- Born: 1970 (age 55–56)
- Education: University of Bristol University of Cardiff

= Emily Wilson (journalist) =

British magazine editor (born 1970)

Emily Wilson (born 1970) is a former editor of New Scientist magazine. Appointed in early 2018, she was the first woman to become editor in the publication's 62-year history. Wilson was previously assistant editor of The Guardian newspaper and editor of Guardian Australia. She left her post at New Scientist to write full time in 2024.

== Education ==
Wilson graduated from the University of Bristol in 1991 with a first-class degree in chemistry. Afterwards, she was an English teacher in Malawi for a short time before taking a postgraduate diploma in journalism at the University of Cardiff.

== Career ==
Emily Wilson worked as a reporter at the Bristol Evening Post, then worked for the Daily Mirror and the Daily Mail. In 1999, Wilson joined The Guardian as a health editor. She became assistant features editor in 2001. Between 2012 and 2014, she was responsible for all the UK digital content and editor of the UK homepage.
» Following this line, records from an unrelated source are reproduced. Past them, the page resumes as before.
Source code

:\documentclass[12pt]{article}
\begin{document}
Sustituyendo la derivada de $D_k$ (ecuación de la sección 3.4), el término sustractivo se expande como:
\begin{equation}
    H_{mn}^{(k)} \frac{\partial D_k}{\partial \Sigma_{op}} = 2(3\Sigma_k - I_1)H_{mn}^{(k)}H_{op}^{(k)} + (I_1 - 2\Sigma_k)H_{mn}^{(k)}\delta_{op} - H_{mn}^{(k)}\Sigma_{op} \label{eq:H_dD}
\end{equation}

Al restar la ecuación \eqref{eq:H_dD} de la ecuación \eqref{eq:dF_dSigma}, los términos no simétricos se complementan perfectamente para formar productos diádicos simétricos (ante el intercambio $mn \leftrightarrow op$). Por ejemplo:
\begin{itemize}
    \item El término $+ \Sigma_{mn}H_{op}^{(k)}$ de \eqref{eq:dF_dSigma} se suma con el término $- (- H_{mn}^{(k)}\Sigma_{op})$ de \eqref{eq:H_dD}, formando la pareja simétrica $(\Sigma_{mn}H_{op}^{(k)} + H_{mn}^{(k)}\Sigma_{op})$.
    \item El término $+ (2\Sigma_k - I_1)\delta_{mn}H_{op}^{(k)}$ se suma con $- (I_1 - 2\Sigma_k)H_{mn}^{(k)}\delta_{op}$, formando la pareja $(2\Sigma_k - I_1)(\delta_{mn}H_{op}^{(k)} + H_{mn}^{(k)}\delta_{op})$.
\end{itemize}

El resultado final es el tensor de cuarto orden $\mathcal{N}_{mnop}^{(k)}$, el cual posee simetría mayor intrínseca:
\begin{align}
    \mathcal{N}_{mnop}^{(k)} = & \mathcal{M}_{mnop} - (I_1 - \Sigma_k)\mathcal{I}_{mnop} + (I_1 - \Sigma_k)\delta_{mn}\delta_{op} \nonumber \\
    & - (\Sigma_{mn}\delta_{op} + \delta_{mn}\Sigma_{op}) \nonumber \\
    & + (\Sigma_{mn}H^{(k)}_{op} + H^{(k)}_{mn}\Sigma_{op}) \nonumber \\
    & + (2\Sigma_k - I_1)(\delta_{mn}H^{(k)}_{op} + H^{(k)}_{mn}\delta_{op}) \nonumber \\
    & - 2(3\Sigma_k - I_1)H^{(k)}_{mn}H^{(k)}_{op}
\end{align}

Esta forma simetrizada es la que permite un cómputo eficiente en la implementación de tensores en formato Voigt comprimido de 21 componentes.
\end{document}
In 2014, Wilson was appointed editor of Guardian Australia. As assistant editor at The Guardian, Wilson was responsible for the coverage of global stories, including science, environment, health and technology.

At the beginning of February 2018, it was announced Wilson had been appointed as the 11th editor of New Scientist magazine and the first woman in this post.

In 2019, Wilson was a judge for the Voyager Media Awards in New Zealand.

==Books==
===The Sumerians===
1. Inanna (2023), Titan Books, novel
2. Gilgamesh (2024), Titan Books, novel
3. Ninshubar (2025), Titan Books, novel
She is now working on a new science fiction novel, due out 2026.